• _EXERCISE_
Show every line below where "subsubsection" can be found.

━━━ DATA SECTION ━━━

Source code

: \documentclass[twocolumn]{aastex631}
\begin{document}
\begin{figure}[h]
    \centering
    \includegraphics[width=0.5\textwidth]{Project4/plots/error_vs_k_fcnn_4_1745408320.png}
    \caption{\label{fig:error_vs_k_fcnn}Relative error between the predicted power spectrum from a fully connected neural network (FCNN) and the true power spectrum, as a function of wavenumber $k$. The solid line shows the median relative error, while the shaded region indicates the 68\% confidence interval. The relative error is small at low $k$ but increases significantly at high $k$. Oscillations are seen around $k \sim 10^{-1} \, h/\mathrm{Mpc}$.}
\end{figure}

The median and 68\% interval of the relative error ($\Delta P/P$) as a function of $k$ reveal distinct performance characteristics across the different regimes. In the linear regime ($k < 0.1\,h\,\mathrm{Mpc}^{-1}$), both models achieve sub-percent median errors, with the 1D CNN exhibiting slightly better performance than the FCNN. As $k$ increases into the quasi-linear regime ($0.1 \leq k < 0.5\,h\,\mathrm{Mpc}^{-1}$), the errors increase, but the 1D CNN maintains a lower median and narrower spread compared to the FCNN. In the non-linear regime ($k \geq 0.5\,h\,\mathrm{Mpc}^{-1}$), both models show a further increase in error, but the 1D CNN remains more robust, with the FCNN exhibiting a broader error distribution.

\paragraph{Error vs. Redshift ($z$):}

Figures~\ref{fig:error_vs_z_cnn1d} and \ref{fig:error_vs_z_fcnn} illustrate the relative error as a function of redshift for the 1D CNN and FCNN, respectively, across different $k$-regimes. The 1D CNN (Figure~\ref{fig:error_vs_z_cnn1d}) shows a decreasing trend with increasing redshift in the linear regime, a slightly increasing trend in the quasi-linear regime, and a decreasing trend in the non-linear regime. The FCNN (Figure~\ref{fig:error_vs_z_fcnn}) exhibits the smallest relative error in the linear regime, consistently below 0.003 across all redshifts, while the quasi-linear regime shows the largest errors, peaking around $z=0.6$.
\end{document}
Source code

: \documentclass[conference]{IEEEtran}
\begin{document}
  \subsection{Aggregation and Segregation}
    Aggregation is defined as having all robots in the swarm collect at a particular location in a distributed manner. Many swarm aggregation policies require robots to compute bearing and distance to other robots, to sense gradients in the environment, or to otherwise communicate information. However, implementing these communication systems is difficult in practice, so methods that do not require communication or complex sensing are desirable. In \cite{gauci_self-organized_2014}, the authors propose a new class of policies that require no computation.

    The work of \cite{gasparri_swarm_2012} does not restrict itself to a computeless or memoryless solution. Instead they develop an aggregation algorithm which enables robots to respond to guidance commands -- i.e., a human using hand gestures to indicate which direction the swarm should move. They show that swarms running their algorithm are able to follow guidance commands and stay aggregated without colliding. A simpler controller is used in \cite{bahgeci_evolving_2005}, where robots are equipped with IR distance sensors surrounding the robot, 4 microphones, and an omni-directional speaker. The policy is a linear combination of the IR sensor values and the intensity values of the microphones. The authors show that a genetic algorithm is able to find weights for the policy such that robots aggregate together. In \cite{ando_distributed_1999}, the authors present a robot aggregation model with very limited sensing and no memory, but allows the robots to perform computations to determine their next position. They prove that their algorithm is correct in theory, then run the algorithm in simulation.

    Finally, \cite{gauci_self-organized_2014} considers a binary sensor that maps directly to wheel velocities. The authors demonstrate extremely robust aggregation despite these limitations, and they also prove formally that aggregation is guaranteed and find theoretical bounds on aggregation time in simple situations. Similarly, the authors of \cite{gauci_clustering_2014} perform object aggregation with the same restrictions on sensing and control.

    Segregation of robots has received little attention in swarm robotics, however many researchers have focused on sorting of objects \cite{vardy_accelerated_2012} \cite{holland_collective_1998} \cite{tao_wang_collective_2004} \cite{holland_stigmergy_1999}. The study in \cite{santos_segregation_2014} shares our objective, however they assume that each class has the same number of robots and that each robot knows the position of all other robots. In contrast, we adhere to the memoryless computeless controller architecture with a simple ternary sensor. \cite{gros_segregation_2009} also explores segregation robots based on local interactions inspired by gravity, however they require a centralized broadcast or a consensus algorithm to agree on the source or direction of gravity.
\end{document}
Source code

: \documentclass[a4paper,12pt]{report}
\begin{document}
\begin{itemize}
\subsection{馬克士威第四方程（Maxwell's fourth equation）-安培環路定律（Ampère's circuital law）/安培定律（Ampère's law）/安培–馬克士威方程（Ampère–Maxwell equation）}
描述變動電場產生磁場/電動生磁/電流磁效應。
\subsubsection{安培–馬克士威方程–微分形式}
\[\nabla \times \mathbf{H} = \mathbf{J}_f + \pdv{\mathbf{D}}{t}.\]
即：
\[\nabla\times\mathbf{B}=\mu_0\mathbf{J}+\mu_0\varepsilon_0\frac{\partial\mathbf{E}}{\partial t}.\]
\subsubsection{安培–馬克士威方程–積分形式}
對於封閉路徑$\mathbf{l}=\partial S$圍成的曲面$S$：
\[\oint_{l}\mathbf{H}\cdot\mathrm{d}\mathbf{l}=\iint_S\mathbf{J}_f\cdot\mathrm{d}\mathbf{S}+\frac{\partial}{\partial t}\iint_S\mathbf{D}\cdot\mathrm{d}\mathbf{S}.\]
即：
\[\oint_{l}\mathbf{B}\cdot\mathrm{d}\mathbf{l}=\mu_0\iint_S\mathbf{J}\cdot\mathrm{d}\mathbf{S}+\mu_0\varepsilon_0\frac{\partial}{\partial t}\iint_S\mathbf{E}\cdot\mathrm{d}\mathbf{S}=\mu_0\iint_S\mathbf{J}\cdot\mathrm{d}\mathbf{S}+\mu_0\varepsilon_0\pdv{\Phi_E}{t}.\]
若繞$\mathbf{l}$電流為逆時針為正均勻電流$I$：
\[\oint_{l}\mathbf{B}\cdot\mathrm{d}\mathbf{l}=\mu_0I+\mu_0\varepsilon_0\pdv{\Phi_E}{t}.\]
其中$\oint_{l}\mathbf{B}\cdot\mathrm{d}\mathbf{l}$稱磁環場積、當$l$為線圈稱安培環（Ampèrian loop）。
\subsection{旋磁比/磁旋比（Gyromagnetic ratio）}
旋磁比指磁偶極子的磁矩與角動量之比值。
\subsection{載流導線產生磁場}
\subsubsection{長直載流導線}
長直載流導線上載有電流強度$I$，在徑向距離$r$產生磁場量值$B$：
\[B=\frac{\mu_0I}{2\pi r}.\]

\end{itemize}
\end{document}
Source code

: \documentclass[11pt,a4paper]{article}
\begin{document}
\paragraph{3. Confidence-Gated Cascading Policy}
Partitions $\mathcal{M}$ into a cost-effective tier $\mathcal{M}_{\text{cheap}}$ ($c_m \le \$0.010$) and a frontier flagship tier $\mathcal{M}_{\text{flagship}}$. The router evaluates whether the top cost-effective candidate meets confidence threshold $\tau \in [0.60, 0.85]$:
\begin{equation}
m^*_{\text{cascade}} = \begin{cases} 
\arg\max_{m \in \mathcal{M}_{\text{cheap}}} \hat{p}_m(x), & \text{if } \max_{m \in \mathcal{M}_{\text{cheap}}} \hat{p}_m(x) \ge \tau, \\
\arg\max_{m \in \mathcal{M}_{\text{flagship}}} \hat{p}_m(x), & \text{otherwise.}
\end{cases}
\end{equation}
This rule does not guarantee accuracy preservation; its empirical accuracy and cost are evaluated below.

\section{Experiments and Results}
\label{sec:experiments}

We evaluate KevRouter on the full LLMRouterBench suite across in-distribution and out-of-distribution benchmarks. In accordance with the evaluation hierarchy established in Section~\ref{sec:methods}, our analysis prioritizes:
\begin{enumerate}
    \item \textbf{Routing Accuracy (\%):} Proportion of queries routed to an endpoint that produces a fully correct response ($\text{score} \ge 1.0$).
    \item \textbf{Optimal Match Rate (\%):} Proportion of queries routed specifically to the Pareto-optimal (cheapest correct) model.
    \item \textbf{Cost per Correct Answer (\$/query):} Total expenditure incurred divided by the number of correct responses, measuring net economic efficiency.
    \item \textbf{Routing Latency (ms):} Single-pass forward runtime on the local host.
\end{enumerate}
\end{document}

━━━
━━━ DATA SECTION ━━━

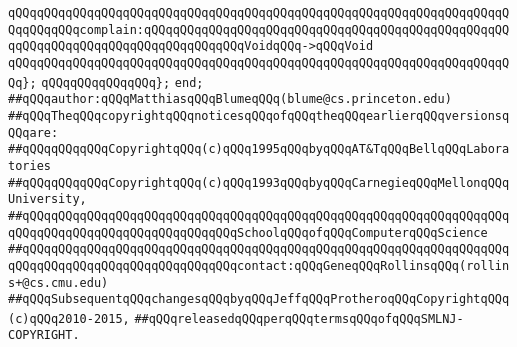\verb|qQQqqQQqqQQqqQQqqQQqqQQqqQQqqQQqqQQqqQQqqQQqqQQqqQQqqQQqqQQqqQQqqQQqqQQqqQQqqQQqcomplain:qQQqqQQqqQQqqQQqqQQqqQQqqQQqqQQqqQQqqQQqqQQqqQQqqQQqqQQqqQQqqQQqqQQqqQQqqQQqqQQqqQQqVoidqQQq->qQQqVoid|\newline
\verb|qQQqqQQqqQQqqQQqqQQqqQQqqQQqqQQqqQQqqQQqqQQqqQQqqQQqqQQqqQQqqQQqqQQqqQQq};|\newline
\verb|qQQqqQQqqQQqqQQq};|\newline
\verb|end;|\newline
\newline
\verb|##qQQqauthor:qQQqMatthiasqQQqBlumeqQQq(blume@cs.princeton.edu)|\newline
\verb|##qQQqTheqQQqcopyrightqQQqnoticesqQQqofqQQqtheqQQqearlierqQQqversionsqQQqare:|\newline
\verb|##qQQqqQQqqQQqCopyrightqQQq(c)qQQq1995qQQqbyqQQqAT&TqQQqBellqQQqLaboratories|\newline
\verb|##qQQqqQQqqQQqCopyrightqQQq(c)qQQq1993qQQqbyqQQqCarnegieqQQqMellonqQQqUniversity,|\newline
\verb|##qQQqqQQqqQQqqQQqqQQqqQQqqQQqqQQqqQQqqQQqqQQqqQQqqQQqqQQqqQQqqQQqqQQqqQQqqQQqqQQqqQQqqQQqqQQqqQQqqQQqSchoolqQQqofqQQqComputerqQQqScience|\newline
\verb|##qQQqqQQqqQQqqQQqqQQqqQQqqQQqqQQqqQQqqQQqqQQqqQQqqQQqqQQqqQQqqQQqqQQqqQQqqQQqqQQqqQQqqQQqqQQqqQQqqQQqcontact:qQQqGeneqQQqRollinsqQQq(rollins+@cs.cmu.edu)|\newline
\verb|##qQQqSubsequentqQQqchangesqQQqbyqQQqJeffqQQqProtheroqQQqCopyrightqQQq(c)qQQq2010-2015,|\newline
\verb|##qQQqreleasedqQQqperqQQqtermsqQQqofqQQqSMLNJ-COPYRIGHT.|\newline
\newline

━━━

• _YOUR RESPONSE_
\subsubsection{安培–馬克士威方程–微分形式}
\subsubsection{安培–馬克士威方程–積分形式}
\subsubsection{長直載流導線}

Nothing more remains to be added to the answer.